#### [DATA PROVIDED]
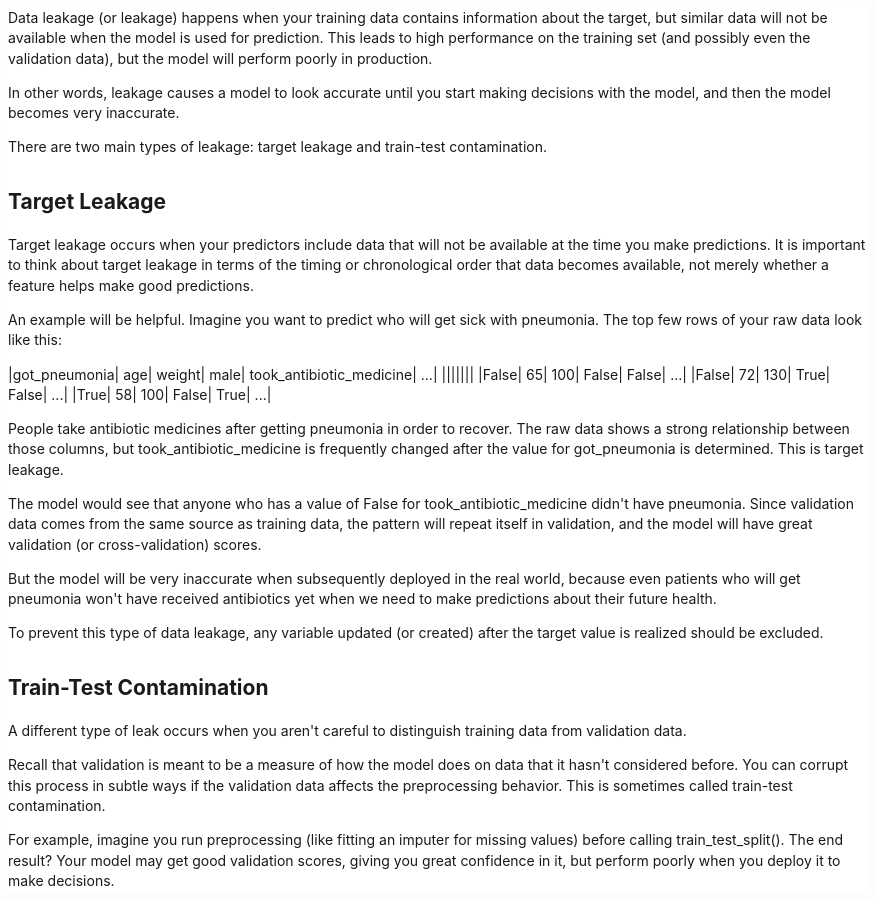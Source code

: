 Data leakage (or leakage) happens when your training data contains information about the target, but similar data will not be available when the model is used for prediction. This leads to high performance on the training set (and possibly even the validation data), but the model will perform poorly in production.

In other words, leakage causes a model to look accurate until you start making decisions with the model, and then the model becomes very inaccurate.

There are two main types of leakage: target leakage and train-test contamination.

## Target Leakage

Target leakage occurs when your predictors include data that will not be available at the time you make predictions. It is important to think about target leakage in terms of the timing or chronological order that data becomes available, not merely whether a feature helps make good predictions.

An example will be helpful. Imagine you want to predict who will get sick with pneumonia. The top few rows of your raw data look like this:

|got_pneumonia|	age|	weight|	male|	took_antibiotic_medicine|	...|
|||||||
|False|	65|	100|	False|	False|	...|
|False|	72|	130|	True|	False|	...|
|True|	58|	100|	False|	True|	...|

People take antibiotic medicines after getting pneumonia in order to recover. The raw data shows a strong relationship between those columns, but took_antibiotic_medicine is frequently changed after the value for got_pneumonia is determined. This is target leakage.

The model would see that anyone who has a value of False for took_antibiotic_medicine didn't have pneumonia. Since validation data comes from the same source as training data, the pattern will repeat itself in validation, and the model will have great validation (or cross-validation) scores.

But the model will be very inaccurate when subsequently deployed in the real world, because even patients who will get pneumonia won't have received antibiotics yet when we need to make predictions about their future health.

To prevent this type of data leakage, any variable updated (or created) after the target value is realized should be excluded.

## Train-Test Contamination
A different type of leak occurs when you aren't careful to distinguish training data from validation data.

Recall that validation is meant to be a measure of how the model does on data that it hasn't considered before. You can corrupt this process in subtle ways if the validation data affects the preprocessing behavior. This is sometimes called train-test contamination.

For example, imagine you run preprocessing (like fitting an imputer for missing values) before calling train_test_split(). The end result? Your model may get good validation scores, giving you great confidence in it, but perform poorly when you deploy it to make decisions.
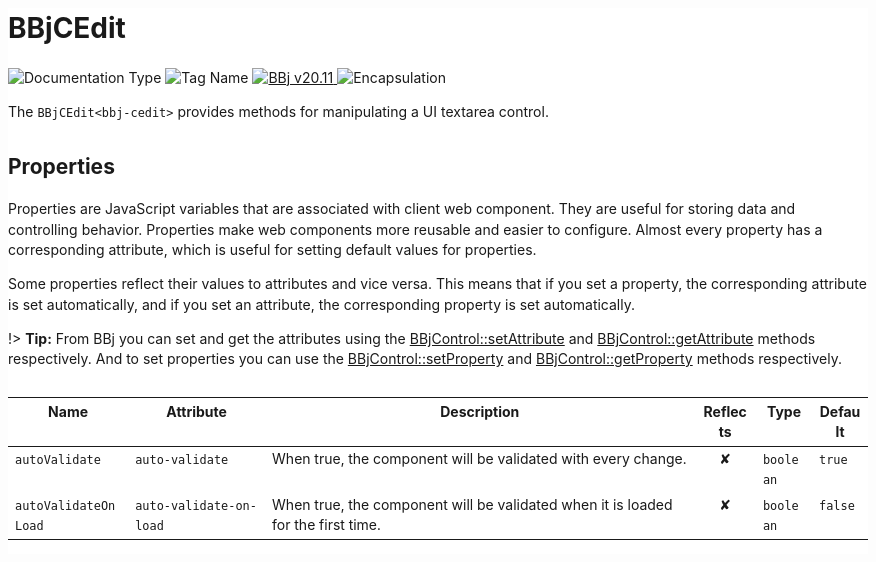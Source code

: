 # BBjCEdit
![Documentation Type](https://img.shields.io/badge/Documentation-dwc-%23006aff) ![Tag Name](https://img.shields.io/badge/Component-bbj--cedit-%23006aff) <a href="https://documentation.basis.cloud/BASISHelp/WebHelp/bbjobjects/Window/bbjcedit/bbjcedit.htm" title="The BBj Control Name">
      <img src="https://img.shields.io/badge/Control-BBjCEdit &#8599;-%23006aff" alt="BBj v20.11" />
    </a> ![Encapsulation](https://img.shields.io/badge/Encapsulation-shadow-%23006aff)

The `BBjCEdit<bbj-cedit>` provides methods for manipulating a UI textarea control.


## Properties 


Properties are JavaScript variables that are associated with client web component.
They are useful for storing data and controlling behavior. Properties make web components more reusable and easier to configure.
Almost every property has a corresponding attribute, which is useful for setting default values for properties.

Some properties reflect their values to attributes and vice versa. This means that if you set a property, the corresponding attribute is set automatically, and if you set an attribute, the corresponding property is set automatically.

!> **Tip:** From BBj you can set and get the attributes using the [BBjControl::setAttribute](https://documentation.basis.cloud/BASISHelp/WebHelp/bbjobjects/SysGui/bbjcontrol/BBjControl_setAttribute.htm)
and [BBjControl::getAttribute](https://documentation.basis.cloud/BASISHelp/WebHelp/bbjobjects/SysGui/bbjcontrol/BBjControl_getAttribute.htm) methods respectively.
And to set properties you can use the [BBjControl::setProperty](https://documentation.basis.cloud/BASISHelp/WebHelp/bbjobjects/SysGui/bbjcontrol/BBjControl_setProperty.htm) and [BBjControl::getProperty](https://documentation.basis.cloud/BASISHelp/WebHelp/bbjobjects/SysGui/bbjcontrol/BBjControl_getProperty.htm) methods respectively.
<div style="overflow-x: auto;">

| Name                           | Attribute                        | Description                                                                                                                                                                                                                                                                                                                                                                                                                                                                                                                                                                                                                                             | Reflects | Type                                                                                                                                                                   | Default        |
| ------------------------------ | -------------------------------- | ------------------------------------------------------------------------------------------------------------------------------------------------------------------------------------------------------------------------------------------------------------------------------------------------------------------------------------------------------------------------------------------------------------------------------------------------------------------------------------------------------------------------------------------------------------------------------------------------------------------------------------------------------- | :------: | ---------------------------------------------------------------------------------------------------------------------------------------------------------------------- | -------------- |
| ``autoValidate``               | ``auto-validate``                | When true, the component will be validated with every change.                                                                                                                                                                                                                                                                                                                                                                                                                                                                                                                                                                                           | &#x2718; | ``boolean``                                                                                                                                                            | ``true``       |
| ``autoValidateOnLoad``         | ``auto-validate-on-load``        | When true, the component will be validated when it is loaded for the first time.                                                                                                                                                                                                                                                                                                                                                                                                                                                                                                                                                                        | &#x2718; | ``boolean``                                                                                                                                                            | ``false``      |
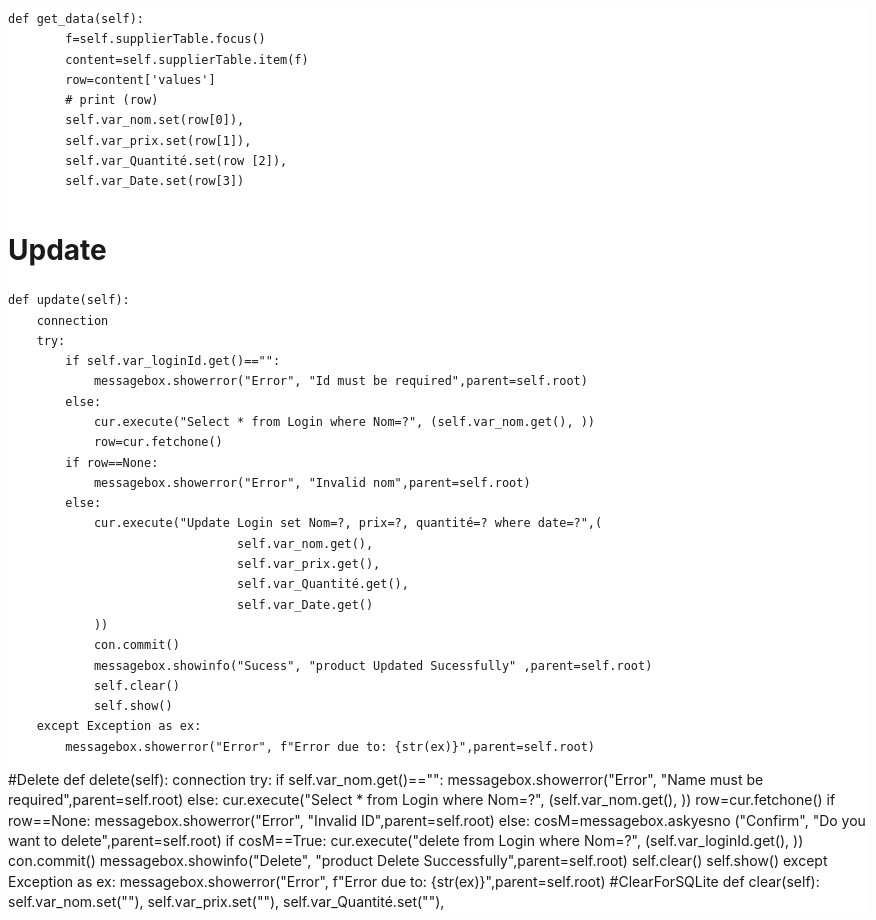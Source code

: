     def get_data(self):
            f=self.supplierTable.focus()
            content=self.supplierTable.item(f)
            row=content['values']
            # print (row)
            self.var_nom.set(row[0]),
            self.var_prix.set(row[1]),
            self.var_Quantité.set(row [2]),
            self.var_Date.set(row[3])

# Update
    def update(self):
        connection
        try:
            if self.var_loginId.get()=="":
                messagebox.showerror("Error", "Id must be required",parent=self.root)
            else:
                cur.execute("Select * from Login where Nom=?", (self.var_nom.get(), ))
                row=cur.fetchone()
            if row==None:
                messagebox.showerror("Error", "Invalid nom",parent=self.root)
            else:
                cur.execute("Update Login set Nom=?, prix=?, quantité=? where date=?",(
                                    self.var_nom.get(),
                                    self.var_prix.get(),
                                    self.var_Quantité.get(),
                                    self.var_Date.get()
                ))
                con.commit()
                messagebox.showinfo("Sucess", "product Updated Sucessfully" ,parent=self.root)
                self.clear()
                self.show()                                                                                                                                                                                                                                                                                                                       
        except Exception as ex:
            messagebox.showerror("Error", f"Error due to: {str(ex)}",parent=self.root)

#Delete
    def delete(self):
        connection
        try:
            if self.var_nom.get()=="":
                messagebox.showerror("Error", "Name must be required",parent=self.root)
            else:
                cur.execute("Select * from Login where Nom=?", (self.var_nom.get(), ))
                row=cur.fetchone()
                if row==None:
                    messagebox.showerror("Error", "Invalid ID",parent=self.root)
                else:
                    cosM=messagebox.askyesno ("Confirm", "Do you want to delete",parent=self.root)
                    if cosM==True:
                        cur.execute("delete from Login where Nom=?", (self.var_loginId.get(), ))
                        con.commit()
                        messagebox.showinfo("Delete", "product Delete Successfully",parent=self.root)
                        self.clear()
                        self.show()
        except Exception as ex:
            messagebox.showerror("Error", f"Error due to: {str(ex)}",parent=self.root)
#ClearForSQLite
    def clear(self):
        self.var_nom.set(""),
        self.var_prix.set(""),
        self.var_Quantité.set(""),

...

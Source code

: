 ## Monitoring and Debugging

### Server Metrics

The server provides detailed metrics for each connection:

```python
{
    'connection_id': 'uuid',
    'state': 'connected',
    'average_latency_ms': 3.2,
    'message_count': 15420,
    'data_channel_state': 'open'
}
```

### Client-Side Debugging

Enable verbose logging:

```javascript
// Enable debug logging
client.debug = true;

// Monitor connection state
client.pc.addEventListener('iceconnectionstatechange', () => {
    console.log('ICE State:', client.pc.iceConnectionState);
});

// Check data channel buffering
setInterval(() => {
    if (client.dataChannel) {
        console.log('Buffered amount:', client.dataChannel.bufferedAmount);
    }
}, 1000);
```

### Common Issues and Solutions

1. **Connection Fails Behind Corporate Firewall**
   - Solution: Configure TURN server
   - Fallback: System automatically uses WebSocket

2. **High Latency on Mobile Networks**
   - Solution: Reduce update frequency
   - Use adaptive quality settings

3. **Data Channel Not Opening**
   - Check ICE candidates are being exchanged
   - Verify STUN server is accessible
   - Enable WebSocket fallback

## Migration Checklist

==

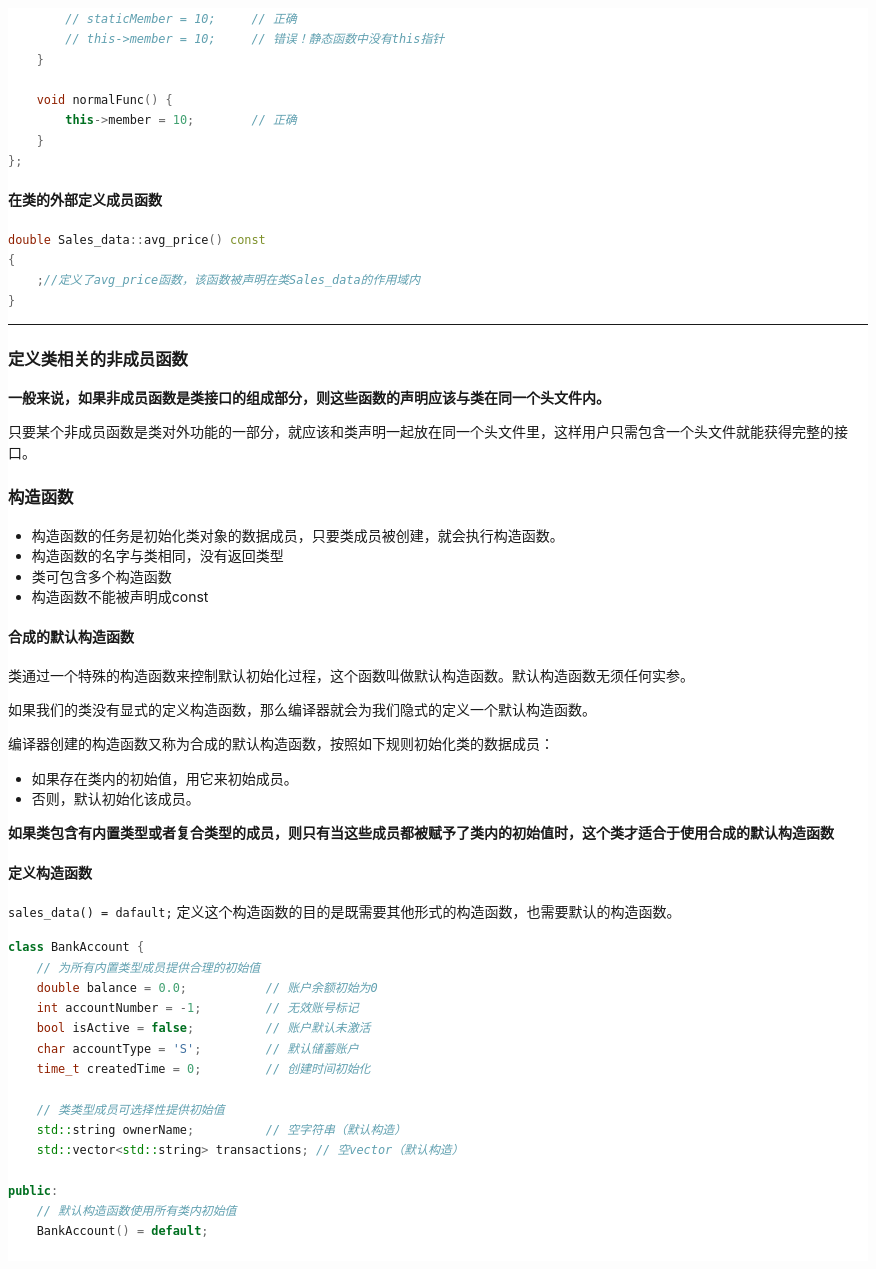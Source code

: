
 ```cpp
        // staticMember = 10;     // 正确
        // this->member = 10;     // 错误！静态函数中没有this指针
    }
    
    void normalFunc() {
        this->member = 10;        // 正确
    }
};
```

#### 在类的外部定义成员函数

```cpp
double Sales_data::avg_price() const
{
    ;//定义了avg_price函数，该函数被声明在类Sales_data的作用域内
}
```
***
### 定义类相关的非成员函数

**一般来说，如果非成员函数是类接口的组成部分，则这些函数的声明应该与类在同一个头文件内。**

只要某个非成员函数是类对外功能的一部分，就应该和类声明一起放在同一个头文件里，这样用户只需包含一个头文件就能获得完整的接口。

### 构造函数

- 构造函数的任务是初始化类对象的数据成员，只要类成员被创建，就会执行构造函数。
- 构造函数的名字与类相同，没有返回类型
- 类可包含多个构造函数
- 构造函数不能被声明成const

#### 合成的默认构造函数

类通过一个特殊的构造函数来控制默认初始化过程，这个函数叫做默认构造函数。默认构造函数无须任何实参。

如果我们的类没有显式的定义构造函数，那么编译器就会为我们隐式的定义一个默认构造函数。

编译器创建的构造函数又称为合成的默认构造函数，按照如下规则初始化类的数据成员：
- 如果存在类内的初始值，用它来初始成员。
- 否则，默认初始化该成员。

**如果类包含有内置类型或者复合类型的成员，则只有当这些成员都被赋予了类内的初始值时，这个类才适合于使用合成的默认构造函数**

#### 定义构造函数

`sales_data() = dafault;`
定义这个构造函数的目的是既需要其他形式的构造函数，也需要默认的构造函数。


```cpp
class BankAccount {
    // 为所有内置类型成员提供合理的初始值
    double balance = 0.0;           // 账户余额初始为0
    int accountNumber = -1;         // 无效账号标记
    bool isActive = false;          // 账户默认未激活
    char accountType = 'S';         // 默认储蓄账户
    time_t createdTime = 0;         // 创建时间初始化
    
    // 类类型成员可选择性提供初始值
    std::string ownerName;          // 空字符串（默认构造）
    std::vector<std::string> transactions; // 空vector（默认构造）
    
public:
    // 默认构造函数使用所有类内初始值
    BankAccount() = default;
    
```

#### [WHAT YOU NEED TO DO]
From the material above, copy exactly the lines between the line holding "- Solution: Reduce update frequency" and the line holding "## Migration Checklist", inclusive, and only those.

#### [YOUR SOLUTION]
   - Solution: Reduce update frequency
   - Use adaptive quality settings

3. **Data Channel Not Opening**
   - Check ICE candidates are being exchanged
   - Verify STUN server is accessible
   - Enable WebSocket fallback

## Migration Checklist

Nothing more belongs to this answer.